The motion to issue an 11th hour subpoena to the former president passed unanimously.

The move came after the committee laid out a detailed summary of the evidence collected so far during its investigation, including never-before-seen video of lawmakers evacuating the day of the insurrection to undisclosed locations – filmed by House Speaker Nancy Pelosi's daughter Alexandra, a documentary filmmaker. 

It showed frantic congressional leaders calling governors and administration officials, trying to summon more law enforcement help, and shows previously unseen conversations between leaders and then-vice president Mike Pence as they pushed to reconvene quickly to finish certifying the electoral count.

"Paul Irving, your sergeant at arms, will inform you that their best information is that they believe that the House and the Senate will be able to reconvene in roughly an hour," Pence said in the recording.

There was also a first look at the hundreds of thousands of pages of Secret Service communications and documents obtained by the committee – some of which make clear its agents were repeatedly tipped off to the potential for violence on Jan. 6.

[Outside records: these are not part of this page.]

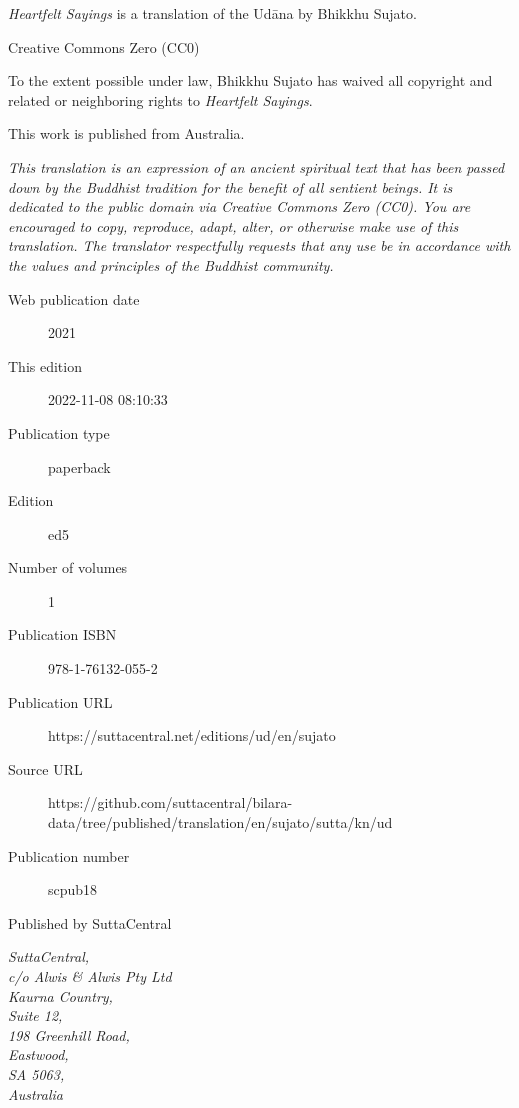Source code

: \documentclass[12pt,openany]{book}%
\begin{document}
\begin{footnotesize}

\textit{Heartfelt Sayings} is a translation of the Udāna by Bhikkhu Sujato.

\medskip

Creative Commons Zero (CC0)

To the extent possible under law, Bhikkhu Sujato has waived all copyright and related or neighboring rights to \textit{Heartfelt Sayings}.

\medskip

This work is published from Australia.

\begin{center}
\textit{This translation is an expression of an ancient spiritual text that has been passed down by the Buddhist tradition for the benefit of all sentient beings. It is dedicated to the public domain via Creative Commons Zero (CC0). You are encouraged to copy, reproduce, adapt, alter, or otherwise make use of this translation. The translator respectfully requests that any use be in accordance with the values and principles of the Buddhist community.}
\end{center}

\medskip

\begin{description}
    \item[Web publication date] 2021
    \item[This edition] 2022-11-08 08:10:33
    \item[Publication type] paperback
    \item[Edition] ed5
    \item[Number of volumes] 1
    \item[Publication ISBN] 978-1-76132-055-2
    \item[Publication URL] https://suttacentral.net/editions/ud/en/sujato
    \item[Source URL] https://github.com/suttacentral/bilara-data/tree/published/translation/en/sujato/sutta/kn/ud
    \item[Publication number] scpub18
\end{description}

\medskip

Published by SuttaCentral

\medskip

\textit{SuttaCentral,\\
c/o Alwis \& Alwis Pty Ltd\\
Kaurna Country,\\
Suite 12,\\
198 Greenhill Road,\\
Eastwood,\\
SA 5063,\\
Australia}

\end{footnotesize}
\end{document}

Democratic Rep. Adam Schiff said the documented proof may contradict what Secret Service agents have previously told the committee.  

"Evidence strongly suggests that this testimony is not credible," Rep. Schiff said.

In addition to new details, committee members again played pre-recorded testimony from aides and White House officials showing that Trump knew he lost the election but would not concede, despite repeated legal setbacks.

Members of the former president's orbit told investigators that Trump's allegations about votes being mishandled were not true but frequently repeated by the former president anyway.

"I told him that it was crazy stuff," former attorney general William Barr said. "They were wasting their time on it, and it was doing a great, great disservice to the country."

"We have a company that's very suspect; its name is Dominion," Trump said. "With a turn of a dial or the change of a chip, you can press a button for Trump, and the vote goes to Biden."

The committee emphasized Trump alone was at the center of the efforts to overturn the 2020 election results. 

While Thursday's hearing may have been the committee's last, it will still deliver its final report on the investigation by the end of the year, likely after the midterm elections, which are now less than a month away.